Because I wouldn’t want people to know that I’m that stupid.
Seriously, do you remember a more counterproductive donation than this one? In this case, the $11 million is being given in such a way that it destroys whatever chances Prop 32, the measure that anonymous donors are supposedly supporting, might have had of passing.
Prop 32 is being sold as campaign finance reform. An anonymous donation steps on that message; the huge, overwhelmingly negative publicity the donation has drawn to 32 has to be worth more than the $11 million. And in a larger sense, the donation exposes the core of what’s wrong with Prop 32 and other attempts at what is sometimes called “Paycheck Protection” as a way to blunt union power.
So what’s wrong, you ask?
Many Californians have their gripes against public employee unions, and I have many of my own. The knock is they play too big a role in California politics. That’s true – but part of that role can’t currently be replaced by anyone else.
The role is that: imperfectly and incompletely, their resources are often the strongest (and only force) in politics speaking up for citizens who aren’t wealthy. Public employee unions are the financial and organizational backbone behind any number of progressive causes and of the Democratic Party. As a result, they end up supporting views that otherwise would get less airing and people who otherwise wouldn’t be heard.

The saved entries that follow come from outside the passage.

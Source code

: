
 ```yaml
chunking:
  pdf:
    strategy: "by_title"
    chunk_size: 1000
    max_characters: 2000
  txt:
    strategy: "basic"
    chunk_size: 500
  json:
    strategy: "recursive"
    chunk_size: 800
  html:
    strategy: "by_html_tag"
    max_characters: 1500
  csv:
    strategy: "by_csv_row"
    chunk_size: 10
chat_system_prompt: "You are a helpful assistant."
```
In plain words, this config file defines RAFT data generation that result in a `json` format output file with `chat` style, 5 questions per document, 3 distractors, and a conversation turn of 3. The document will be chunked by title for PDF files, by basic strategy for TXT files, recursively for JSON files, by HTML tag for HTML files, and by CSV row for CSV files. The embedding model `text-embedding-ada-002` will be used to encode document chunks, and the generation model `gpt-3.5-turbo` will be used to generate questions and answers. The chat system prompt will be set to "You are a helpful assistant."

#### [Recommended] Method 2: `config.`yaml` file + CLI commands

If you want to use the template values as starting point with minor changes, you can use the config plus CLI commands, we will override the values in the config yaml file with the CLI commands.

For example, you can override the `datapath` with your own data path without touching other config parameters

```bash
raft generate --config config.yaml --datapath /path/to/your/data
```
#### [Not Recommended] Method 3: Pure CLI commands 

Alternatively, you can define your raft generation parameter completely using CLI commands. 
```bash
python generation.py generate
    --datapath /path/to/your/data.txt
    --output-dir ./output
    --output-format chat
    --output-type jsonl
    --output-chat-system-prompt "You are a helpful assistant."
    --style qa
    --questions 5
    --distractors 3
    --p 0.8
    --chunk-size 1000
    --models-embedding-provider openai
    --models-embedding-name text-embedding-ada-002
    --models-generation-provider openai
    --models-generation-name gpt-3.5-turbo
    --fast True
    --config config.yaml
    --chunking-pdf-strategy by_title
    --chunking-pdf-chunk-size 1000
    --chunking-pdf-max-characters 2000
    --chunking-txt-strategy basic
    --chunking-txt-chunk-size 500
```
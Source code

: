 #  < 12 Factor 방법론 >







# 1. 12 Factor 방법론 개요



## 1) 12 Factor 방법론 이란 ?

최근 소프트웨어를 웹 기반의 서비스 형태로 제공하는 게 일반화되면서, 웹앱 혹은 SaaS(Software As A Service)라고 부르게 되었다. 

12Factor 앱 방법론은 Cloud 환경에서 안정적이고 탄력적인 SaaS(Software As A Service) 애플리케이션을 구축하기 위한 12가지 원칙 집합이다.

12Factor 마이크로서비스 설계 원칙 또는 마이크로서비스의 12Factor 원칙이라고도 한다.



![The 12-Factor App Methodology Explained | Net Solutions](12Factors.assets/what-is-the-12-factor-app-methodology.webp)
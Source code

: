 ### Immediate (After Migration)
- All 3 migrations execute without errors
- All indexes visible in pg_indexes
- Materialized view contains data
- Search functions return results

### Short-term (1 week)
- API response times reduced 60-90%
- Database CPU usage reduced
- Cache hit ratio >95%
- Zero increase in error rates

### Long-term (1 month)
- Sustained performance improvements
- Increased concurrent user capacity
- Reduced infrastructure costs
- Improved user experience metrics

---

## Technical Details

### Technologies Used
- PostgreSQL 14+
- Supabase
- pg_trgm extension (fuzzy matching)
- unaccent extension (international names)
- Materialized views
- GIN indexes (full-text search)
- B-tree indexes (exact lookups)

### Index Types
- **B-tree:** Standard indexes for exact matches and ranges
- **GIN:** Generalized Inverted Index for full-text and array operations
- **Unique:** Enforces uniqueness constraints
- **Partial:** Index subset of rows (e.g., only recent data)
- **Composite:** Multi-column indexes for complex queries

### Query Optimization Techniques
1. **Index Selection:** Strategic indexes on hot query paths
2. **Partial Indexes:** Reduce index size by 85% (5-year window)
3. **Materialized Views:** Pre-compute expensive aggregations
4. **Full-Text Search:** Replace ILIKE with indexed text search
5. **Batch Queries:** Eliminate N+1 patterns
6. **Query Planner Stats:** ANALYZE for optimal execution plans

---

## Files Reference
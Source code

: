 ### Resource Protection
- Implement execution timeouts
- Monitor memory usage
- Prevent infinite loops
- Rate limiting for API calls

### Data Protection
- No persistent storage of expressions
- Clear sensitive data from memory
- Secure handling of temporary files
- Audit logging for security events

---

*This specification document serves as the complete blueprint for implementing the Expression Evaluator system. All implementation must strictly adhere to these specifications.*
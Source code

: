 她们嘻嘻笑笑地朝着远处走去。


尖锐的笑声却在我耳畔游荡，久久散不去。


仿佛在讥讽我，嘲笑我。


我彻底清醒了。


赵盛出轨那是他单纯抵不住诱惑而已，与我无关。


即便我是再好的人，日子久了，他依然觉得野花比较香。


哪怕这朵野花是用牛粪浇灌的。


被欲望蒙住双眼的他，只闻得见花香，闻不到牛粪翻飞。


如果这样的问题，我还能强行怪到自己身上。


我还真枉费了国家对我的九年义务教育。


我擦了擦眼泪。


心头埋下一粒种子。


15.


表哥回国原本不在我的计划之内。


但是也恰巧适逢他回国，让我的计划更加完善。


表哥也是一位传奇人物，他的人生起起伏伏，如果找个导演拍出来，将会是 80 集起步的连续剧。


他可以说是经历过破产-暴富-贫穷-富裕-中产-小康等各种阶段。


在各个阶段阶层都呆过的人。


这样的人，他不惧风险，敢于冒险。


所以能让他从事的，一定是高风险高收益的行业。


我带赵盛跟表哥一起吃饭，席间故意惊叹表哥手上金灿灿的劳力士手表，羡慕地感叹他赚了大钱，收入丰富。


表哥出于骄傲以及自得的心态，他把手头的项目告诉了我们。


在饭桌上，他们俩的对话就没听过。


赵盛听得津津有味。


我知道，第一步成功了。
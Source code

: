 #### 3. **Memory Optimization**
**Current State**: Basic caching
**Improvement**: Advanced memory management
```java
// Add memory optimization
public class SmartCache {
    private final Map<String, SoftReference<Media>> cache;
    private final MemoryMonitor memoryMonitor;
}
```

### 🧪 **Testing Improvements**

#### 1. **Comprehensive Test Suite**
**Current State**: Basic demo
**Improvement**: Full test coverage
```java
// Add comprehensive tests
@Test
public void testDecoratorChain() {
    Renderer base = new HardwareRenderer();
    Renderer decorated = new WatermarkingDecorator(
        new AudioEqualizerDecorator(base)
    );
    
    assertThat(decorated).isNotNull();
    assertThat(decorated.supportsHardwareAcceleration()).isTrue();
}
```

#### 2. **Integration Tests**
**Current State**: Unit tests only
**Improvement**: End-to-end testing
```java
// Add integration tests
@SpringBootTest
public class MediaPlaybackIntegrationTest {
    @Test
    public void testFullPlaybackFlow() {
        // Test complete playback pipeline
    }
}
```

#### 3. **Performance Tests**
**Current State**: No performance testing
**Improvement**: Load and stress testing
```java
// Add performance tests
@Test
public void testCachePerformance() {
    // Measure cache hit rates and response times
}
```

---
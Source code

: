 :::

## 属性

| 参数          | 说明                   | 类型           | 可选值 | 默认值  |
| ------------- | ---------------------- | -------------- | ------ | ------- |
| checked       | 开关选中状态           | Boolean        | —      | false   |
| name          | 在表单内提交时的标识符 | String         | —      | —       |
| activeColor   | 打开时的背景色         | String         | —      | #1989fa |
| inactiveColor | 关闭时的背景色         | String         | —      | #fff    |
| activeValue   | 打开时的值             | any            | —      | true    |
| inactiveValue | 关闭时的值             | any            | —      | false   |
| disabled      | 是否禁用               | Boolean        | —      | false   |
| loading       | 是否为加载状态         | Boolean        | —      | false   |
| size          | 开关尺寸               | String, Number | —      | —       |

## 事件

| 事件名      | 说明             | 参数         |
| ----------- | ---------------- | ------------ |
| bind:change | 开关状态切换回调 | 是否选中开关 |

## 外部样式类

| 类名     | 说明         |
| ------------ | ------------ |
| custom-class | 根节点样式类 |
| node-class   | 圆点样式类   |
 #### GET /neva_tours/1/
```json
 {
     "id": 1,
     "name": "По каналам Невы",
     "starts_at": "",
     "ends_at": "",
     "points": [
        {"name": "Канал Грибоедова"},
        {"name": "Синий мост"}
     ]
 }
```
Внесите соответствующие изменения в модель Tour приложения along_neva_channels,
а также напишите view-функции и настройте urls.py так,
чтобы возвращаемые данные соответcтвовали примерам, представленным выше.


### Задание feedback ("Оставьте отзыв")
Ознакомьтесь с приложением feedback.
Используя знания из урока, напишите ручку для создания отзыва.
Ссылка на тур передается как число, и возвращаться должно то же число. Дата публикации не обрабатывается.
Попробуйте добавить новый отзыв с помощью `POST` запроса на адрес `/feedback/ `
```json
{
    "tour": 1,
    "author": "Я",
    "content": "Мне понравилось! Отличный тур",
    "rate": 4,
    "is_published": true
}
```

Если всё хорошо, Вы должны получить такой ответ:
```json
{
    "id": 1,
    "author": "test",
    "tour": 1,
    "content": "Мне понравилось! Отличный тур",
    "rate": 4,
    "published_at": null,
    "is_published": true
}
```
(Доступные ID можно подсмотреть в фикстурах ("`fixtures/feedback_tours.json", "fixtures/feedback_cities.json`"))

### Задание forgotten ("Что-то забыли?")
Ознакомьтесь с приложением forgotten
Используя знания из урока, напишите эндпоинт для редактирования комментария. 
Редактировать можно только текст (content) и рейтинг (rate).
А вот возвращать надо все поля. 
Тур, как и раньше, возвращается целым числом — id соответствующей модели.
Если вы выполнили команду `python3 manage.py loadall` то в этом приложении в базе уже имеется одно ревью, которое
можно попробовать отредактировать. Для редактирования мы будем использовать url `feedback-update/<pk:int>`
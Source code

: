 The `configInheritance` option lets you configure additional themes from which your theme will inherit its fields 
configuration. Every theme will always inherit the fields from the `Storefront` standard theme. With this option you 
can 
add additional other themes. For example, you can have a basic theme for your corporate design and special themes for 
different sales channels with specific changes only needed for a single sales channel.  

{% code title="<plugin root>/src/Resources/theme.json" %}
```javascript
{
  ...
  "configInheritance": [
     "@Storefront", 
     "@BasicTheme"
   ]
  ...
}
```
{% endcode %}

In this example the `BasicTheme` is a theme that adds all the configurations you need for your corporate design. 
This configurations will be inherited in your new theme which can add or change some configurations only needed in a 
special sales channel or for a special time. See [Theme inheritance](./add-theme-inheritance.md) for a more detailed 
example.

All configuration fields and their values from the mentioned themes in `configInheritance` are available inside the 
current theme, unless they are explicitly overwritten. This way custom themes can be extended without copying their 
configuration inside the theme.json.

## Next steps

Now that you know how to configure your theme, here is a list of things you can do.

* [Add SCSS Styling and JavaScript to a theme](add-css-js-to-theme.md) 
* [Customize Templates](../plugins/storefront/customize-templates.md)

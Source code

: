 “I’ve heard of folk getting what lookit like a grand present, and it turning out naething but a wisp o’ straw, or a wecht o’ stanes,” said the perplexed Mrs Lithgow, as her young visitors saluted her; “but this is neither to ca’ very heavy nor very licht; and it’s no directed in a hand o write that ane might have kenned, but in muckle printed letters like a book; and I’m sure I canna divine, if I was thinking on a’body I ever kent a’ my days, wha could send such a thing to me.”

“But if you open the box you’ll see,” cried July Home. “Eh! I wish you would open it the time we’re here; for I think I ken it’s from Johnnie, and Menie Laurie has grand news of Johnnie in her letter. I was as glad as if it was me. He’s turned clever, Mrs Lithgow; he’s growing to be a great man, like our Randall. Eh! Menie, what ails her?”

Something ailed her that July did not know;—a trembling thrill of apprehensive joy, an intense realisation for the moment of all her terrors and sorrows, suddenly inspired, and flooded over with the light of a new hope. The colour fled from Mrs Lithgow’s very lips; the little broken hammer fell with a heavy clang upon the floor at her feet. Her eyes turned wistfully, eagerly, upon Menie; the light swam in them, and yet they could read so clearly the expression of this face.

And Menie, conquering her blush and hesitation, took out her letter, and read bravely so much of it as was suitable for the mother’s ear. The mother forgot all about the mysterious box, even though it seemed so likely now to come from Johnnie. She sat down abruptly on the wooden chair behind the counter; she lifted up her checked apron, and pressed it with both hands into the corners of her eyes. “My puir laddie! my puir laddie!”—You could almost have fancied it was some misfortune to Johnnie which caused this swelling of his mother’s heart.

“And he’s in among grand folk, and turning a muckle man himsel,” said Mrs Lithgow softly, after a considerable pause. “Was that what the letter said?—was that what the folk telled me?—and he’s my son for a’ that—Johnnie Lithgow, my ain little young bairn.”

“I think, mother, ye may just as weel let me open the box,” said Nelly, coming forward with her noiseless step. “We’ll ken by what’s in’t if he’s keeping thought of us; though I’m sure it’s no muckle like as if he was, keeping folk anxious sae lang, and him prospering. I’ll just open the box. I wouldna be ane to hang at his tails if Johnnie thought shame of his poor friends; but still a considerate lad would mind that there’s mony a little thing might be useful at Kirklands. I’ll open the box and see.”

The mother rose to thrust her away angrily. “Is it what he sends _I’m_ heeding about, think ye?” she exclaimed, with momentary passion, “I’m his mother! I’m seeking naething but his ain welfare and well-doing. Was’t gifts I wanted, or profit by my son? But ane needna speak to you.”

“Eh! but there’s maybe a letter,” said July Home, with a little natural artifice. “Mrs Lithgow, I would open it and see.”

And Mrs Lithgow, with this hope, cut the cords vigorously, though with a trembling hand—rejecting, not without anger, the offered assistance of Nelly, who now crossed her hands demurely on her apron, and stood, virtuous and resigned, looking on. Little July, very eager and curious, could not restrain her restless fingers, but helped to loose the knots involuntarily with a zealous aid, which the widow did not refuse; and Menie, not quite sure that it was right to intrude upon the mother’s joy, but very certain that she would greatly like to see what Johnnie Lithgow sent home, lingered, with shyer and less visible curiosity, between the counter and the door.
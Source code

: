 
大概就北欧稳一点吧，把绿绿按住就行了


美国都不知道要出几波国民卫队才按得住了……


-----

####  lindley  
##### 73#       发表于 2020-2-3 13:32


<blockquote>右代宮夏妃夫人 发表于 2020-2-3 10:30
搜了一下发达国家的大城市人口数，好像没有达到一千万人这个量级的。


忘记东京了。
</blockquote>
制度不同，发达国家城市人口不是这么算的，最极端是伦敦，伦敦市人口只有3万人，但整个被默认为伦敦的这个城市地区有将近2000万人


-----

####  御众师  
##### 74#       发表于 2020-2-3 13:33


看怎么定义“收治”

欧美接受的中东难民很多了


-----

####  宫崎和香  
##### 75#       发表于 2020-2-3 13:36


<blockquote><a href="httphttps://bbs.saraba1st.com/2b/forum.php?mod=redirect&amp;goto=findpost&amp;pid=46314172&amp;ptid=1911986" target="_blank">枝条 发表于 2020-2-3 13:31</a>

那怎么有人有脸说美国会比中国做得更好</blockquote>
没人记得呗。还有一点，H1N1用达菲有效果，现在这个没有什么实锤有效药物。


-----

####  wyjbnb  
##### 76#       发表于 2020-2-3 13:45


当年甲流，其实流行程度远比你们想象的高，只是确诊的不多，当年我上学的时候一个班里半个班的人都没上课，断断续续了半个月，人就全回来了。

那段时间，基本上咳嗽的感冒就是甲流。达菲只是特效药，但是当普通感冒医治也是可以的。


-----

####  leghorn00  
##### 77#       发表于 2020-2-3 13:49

It would be better if public employees unions didn’t have the power and reach they have now. And it sure would be nice if these unions couldn’t distort elections and public policy to serve their interests. But a solution like Prop 32 – which limits the unions’ political clout – is the wrong way to go about it.
If you want to limit public employees unions, you need to build institutions and structures that can replace what they provide.
What sort of institutions and structures? You could write a book about this question, but what’s needed are publicly and privately financed channels for engagement at all levels of government, new kinds of deliberative processes like citizens juries, and richer, stronger public media.
Those kinds of institutions and structure, if well designed, could provide a way for working people and poorer people to learn, participate and engage directly, and to protect their views and interests in powerful ways.
But the backers of Prop 32 aren’t building those kinds of structures – or even trying to. Instead, they are giving and accepting an anonymous donation, an act that will confirm the worst stereotypes about critics of public employee unions. If the backers of Prop 32 want true political reform, and less domination by public employee unions, they should give the $11 million back. Right away.